Wednesday, July 27, 2011

A Stimulating Paper


            This is actually the post that started it all.  When I first saw this paper by economists Bill Dupor of Ohio State and Timothy Conley of the University of Western Ontario, I knew that I needed to start blogging about misuses of statistics.  However, I wanted my first post to be more accessible and less technical, so I’ve been holding off on writing this until now, when hopefully my audience will now bear with me through a more technical post (of course, this delay allowed Noah Smith to kind of scoop me on this one, but what can you do?).
            I was just about ready to hit the roof when I first read this paper.  The statistical mistakes made in it are appalling, and to make matters worse, they’re made by people who should know better.  I’m willing to cut journalists some slack when they make statistical mistakes, but given their graduate school curricula, and given that almost every research university in the Western world keeps at least one statistician on staff specifically for the purpose of helping social scientists who are writing papers, economists have absolutely no excuse.  As for the way that this paper has been treated by people aside from its authors?  More on that infuriating topic later.

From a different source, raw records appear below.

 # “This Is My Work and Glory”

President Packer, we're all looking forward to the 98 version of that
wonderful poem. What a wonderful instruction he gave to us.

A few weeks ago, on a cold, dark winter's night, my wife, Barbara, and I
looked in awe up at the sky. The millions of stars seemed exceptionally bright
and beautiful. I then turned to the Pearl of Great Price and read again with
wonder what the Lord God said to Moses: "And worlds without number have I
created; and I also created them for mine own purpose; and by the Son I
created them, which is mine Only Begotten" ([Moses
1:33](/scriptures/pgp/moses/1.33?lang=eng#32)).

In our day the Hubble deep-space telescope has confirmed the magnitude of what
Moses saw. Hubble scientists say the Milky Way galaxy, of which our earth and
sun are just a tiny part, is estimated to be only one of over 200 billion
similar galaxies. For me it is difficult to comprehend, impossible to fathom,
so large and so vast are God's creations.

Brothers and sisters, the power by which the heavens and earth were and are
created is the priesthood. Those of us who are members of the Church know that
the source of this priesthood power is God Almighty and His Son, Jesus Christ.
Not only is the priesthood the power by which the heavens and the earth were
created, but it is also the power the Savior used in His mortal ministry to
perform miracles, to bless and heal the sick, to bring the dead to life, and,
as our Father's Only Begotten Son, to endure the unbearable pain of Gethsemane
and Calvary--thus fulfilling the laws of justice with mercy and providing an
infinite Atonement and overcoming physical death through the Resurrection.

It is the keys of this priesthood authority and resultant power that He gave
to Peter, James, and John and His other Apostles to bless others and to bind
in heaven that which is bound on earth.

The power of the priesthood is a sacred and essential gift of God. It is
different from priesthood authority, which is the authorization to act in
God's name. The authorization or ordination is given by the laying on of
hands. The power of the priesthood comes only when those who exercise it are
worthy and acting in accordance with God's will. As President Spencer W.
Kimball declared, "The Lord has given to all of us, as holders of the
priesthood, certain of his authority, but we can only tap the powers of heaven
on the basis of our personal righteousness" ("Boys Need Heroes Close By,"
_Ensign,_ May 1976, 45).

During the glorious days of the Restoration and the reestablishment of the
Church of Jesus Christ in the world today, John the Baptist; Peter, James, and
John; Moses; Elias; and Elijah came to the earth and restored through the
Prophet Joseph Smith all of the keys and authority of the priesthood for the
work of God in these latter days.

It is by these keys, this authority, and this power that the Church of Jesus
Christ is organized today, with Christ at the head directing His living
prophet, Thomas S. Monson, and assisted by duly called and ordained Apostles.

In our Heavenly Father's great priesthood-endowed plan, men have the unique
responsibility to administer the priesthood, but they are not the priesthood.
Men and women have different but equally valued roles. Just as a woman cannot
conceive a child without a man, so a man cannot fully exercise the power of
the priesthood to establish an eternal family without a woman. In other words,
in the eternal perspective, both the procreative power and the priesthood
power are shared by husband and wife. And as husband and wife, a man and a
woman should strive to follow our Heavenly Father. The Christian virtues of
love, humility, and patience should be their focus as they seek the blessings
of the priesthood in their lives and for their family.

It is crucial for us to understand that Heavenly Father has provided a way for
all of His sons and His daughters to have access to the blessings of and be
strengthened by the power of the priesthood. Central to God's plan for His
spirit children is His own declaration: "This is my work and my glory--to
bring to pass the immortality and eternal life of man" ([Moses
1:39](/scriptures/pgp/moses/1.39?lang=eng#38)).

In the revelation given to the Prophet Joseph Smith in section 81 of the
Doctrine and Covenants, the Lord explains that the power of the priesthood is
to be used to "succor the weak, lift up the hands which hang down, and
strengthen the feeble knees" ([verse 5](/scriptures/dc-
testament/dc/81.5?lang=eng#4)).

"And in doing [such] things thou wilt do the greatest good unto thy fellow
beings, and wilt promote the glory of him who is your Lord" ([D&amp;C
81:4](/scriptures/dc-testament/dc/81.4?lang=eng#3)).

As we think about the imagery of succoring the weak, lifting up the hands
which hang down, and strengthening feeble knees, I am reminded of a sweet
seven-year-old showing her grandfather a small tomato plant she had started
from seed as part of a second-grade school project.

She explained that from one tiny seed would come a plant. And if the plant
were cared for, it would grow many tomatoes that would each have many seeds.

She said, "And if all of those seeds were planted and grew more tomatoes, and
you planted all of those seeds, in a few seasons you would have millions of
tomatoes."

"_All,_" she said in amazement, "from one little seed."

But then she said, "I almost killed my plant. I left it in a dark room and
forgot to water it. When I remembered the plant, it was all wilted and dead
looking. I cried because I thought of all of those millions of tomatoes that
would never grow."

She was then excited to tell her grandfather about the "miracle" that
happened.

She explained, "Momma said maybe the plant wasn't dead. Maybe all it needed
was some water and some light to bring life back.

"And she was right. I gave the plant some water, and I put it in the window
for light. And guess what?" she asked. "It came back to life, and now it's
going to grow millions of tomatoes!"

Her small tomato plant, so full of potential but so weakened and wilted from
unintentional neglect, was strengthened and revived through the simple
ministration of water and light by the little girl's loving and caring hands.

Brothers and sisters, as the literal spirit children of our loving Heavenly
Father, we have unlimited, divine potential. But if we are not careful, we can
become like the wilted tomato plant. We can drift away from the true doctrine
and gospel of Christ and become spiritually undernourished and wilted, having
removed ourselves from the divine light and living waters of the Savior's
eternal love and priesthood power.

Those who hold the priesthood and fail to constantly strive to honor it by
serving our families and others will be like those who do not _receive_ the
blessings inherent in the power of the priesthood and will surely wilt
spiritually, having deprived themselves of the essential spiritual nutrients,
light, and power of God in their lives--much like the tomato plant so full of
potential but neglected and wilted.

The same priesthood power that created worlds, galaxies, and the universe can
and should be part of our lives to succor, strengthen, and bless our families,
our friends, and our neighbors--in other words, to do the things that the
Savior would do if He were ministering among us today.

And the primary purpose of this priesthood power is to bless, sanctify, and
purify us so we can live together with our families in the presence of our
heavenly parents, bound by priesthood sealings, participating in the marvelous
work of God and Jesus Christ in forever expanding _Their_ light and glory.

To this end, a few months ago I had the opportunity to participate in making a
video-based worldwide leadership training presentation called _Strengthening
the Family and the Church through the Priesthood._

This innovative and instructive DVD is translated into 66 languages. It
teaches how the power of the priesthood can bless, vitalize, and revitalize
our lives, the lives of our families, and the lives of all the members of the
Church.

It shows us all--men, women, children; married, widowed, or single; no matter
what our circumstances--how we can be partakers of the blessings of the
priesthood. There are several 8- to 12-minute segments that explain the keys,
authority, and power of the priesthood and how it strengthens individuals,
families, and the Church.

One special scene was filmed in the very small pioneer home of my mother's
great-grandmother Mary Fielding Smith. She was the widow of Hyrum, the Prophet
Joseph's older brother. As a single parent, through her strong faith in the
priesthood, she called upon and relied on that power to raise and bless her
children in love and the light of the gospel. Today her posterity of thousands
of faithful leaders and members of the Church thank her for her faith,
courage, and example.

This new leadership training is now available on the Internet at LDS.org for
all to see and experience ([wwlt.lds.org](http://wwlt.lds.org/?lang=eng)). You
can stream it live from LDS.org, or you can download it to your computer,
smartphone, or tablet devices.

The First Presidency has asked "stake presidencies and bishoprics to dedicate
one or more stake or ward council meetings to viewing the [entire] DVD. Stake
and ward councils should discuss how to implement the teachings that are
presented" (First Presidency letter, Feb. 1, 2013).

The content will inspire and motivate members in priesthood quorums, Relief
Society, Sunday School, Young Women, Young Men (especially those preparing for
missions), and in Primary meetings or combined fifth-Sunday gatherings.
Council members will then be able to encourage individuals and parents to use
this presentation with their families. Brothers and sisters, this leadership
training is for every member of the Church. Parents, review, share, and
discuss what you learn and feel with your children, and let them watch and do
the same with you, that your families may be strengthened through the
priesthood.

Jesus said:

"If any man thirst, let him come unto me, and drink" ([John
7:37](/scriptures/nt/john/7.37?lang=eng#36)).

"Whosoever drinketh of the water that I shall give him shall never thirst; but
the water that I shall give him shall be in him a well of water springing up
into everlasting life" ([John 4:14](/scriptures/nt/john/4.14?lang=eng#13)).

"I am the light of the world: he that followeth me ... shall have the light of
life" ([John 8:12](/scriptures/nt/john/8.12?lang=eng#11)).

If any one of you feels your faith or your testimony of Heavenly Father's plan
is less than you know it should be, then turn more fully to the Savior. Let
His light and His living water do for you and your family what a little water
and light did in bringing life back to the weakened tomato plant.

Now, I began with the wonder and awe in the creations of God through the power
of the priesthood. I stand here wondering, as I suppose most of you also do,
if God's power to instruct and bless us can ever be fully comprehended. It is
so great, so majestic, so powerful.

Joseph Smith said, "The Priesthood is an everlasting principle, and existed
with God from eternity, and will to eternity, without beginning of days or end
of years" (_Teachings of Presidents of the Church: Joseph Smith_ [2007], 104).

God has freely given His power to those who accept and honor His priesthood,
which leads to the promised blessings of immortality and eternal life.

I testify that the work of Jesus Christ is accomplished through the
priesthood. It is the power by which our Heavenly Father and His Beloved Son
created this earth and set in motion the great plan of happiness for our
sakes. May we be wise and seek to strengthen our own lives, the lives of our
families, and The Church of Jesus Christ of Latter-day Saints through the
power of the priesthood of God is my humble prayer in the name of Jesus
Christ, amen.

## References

             In brief, Conley and Dupor want to claim that the American Recovery and Reinvestment Act (usually referred to by proponents and detractors alike  as “the stimulus bill”) saved approximately 450,000 public sector jobs, while destroying 1 million private sector jobs.  Some of their macroeconomic assumptions strike me as suspect, to say the least (e.g. their claim that because many public sector workers are highly educated, they could have easily found jobs in the private sector... tell that to any law school graduate looking for work right now).  However, I can’t claim to be an economist, so I’ll let some real economists make those critiques for me.  In particular, Krugman and Baker (the economists I’ve cited) note that the models used by Conley and Dupor are not in keeping with certain established procedures of econometrics, and are probably deeply flawed.  But let’s just try to take their models at face value for now.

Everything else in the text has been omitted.